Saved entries

--

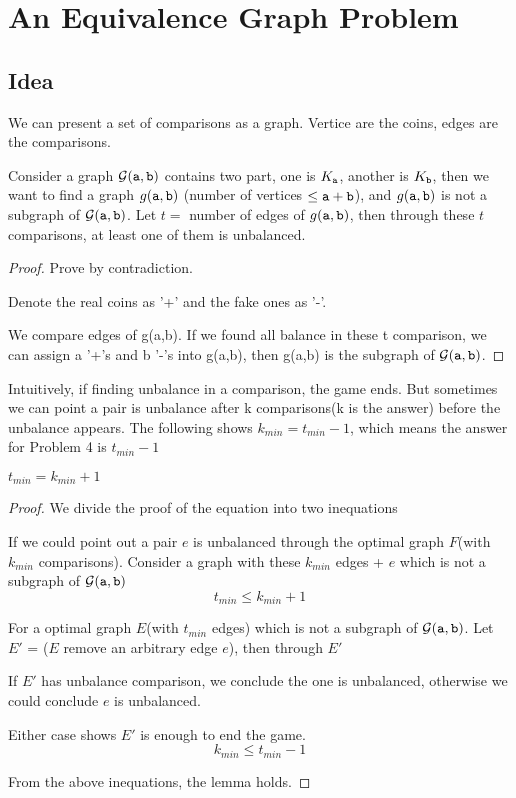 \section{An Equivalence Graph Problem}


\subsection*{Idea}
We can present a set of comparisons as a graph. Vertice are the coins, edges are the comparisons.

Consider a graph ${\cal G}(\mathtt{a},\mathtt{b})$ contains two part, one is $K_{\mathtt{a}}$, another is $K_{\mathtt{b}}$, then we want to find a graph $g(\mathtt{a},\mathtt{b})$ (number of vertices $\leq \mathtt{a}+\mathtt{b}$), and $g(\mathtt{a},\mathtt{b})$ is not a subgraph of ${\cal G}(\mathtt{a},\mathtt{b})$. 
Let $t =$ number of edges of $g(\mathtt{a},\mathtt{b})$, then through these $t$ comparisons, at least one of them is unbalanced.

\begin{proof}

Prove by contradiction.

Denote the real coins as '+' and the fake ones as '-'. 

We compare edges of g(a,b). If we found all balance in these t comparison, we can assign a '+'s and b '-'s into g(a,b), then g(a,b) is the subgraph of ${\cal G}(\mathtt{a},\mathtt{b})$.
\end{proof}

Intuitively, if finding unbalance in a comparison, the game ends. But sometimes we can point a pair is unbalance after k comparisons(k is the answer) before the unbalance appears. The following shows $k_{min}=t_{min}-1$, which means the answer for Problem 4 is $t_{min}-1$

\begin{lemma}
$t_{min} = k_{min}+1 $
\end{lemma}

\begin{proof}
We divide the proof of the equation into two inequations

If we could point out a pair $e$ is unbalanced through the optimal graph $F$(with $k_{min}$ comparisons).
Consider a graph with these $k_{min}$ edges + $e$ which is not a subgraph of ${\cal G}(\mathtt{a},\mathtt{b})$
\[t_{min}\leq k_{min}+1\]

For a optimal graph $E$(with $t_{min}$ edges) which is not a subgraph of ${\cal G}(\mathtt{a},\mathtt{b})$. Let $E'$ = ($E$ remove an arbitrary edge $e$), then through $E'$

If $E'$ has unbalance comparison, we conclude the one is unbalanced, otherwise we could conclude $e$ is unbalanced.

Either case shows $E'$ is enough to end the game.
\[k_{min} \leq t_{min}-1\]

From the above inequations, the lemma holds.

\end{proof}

--

PROBLEM TO SOLVE:
Without including any pictures, print each record exactly.

RESULT OF THE TASK:
 \section{An Equivalence Graph Problem}


\subsection*{Idea}
We can present a set of comparisons as a graph. Vertice are the coins, edges are the comparisons.

Consider a graph ${\cal G}(\mathtt{a},\mathtt{b})$ contains two part, one is $K_{\mathtt{a}}$, another is $K_{\mathtt{b}}$, then we want to find a graph $g(\mathtt{a},\mathtt{b})$ (number of vertices $\leq \mathtt{a}+\mathtt{b}$), and $g(\mathtt{a},\mathtt{b})$ is not a subgraph of ${\cal G}(\mathtt{a},\mathtt{b})$. 
Let $t =$ number of edges of $g(\mathtt{a},\mathtt{b})$, then through these $t$ comparisons, at least one of them is unbalanced.

\begin{proof}

Prove by contradiction.

Denote the real coins as '+' and the fake ones as '-'. 

We compare edges of g(a,b). If we found all balance in these t comparison, we can assign a '+'s and b '-'s into g(a,b), then g(a,b) is the subgraph of ${\cal G}(\mathtt{a},\mathtt{b})$.
\end{proof}

Intuitively, if finding unbalance in a comparison, the game ends. But sometimes we can point a pair is unbalance after k comparisons(k is the answer) before the unbalance appears. The following shows $k_{min}=t_{min}-1$, which means the answer for Problem 4 is $t_{min}-1$

\begin{lemma}
$t_{min} = k_{min}+1 $
\end{lemma}

\begin{proof}
We divide the proof of the equation into two inequations

If we could point out a pair $e$ is unbalanced through the optimal graph $F$(with $k_{min}$ comparisons).
Consider a graph with these $k_{min}$ edges + $e$ which is not a subgraph of ${\cal G}(\mathtt{a},\mathtt{b})$
\[t_{min}\leq k_{min}+1\]

For a optimal graph $E$(with $t_{min}$ edges) which is not a subgraph of ${\cal G}(\mathtt{a},\mathtt{b})$. Let $E'$ = ($E$ remove an arbitrary edge $e$), then through $E'$

If $E'$ has unbalance comparison, we conclude the one is unbalanced, otherwise we could conclude $e$ is unbalanced.

Either case shows $E'$ is enough to end the game.
\[k_{min} \leq t_{min}-1\]

From the above inequations, the lemma holds.

\end{proof}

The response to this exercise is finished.